At issue is whether the CRTC can go ahead with a Jan. 25 decision to force third-party Internet service providers (ISPs) to follow larger carriers like Rogers Communictions and Bell Canada and end unlimited data packages for heavy users of Netflix Canada, YouTube, Skype and other bandwidth hogs.
The federal cabinet, second-guessing the CRTC, last week asked the regulator to reconsider its decision on usage-based billing.
Failing that, Ottawa said it will overturn the CRTC on usage-based billing.
Netflix Canada spokesman Steve Swasey said the U.S. video streaming giant is taking a wait-and-see attitude to the Canadian debate on Internet fees, which has implications for its newly-launched Canadian service.
“We’re committed to Canada and excited with the growth, and just looking at the regulator (CRTC) with concern,” he said.
Netflix and other critics of the CRTC insist the regulator is sanctioning price gouging by allowing larger carriers that pay pennies to deliver a gigabyte of content to charge huge overage fees for exceeding data caps.

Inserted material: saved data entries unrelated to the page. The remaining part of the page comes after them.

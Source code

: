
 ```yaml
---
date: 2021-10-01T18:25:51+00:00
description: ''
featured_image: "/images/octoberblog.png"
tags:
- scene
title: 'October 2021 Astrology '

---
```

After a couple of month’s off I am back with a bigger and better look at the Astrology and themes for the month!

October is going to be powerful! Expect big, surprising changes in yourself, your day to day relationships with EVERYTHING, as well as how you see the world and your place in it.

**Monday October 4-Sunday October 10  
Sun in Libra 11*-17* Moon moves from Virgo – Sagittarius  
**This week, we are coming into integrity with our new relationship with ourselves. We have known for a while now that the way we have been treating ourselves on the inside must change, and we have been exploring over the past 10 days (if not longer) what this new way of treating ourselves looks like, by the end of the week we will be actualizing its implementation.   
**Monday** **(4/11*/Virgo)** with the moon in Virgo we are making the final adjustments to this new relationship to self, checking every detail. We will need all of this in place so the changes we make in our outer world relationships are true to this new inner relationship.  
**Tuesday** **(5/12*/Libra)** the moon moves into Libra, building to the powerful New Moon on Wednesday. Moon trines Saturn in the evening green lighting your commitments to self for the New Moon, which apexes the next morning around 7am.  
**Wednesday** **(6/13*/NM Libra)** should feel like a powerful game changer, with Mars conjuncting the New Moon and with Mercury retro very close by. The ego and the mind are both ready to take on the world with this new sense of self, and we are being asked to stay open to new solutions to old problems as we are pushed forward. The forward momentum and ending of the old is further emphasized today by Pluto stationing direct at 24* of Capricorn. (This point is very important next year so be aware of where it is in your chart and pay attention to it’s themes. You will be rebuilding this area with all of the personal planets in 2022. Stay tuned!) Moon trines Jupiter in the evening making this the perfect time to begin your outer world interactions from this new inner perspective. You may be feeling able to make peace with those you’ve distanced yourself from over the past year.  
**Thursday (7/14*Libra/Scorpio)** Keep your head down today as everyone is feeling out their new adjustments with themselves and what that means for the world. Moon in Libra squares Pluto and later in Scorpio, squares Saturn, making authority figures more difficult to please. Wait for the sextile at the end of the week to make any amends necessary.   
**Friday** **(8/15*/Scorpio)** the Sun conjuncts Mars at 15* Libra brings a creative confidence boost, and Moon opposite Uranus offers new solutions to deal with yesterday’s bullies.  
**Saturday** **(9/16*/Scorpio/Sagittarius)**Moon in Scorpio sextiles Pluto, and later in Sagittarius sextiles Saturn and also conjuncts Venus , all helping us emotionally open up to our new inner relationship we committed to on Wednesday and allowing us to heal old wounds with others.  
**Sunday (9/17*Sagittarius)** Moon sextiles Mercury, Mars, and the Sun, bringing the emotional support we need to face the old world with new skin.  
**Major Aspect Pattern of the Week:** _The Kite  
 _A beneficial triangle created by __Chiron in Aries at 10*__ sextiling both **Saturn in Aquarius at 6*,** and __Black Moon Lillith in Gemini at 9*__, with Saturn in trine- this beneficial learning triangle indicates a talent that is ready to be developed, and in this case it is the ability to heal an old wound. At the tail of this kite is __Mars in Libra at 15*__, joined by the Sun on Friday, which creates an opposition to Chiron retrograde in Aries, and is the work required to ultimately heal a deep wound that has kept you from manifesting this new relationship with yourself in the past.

What’s more, smaller ISPs have been able to compete with larger carriers by offering flat-rate pricing for unlimited Internet data packages to attract subscribers.
But the CRTC’s von Finckenstein disagrees that subscribers of small ISPs that don’t download movies or other data-rich content should subsidize heavy residential Internet consumers.
The CRTC on Tuesday also said it wanted feedback from Canadians on whether it “should set a minimum threshold level for the sale of bandwidth by large distributors to the small ISPs and, if so, what should it be.